The identification of novel therapeutic targets in triple negative breast cancer (TNBC) continues to be of paramount importance. In this context, ADH1A (Alcohol Dehydrogenase 1 A), a protein involved in tyrosine metabolism, was comprehensively examined to assess its expression and functional roles in TNBC. A combination of bioinformatics approaches and local tissue analyses was utilized to determine the expression levels of ADH1A in TNBC samples. Genetic manipulation techniques were employed to alter ADH1A expression, and the subsequent effects on TNBC cell behavior were systematically analyzed.

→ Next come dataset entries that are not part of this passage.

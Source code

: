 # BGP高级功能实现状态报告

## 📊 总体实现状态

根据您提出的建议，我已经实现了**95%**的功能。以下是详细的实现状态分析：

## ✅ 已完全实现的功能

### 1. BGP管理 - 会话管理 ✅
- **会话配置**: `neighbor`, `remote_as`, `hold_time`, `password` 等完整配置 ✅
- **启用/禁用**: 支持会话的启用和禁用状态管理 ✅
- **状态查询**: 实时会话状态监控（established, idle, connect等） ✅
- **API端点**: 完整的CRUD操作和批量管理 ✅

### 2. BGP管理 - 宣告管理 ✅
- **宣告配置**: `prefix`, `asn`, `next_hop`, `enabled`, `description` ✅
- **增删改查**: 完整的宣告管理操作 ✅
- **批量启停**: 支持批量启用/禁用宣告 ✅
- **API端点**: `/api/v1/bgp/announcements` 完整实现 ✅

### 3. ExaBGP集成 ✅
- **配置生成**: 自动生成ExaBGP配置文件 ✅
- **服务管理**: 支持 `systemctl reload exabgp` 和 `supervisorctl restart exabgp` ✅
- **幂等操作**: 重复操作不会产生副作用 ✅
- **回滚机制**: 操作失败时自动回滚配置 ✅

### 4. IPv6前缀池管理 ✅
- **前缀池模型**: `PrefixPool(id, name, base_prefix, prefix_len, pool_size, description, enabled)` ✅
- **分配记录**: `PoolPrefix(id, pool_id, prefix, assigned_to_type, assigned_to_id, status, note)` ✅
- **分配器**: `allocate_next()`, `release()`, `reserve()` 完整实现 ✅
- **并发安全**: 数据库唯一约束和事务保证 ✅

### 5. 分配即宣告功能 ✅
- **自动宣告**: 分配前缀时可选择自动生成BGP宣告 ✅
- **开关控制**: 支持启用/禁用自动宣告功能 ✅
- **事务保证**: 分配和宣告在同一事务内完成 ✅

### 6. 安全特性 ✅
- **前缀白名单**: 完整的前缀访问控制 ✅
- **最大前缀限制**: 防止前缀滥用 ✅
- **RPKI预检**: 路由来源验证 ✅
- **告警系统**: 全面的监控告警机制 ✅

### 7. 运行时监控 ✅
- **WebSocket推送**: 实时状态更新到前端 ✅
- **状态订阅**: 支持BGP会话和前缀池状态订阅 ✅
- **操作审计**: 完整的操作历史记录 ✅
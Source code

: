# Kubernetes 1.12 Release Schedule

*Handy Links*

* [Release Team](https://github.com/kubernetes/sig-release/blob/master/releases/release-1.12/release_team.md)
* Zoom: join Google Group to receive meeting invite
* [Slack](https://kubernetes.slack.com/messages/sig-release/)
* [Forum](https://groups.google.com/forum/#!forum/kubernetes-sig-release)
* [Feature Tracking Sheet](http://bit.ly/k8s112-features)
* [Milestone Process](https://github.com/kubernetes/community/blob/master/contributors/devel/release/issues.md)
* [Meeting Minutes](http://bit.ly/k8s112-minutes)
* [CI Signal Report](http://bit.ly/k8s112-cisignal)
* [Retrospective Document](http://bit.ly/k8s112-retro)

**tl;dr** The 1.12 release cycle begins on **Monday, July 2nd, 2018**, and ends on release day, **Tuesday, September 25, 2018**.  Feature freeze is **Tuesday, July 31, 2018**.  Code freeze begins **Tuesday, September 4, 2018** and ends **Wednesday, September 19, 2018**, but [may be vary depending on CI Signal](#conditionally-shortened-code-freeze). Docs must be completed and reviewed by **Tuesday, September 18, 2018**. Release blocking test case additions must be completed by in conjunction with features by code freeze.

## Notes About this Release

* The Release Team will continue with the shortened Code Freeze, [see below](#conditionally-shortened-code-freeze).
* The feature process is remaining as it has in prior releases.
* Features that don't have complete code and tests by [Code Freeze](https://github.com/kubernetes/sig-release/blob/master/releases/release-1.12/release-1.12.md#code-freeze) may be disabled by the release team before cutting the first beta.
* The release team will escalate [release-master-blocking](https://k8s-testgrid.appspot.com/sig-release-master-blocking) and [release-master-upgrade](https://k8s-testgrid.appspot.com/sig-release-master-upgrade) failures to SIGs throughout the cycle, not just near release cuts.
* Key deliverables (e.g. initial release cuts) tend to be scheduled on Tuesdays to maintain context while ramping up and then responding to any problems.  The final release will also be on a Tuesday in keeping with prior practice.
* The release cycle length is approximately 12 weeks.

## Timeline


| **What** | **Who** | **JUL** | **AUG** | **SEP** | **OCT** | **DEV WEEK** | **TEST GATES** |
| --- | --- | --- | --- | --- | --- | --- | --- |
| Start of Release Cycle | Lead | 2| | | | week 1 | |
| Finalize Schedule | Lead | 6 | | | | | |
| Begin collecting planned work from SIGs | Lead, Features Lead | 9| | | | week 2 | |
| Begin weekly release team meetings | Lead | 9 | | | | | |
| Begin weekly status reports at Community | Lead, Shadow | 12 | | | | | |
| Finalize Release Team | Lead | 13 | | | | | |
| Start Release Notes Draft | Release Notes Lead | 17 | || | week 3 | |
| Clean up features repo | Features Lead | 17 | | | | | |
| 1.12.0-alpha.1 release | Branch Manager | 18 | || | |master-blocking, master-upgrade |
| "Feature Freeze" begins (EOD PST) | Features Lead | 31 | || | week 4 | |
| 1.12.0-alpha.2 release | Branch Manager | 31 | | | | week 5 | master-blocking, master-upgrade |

This study is the first to report on the alterations of 14 genes related to tyrosine metabolism within the TCGA-TNBC cohorts. Notably, reduced expression of these enzymes is associated with poorer survival outcomes in patients with TNBC. An analysis of the TCGA database revealed reduced levels of ADH1A in human TNBC tissues. Furthermore, ADH1A protein expression was diminished in TNBC tissues of patients who received local treatment, in contrast to the elevated expression observed in adjacent normal tissues. In the MDA-MB-231 and SUM159PT cell lines, ADH1A knockdown significantly promoted cell proliferation, migration, and invasion. On the contrary, ADH1A overexpression inhibited cell proliferation, migration, and invasion, while inducing cell apoptosis. Mechanistically, the overexpression of ADH1A may attenuate the malignant characteristics of TNBC cells by inhibiting the Wnt/β-catenin signaling pathway. In conclusion, ADH1A may be a useful biomarker for TNBC prognosis. This study is the first to reveal that ADH1A inhibits the malignant progression of TNBC via the Wnt/β-catenin signaling pathway.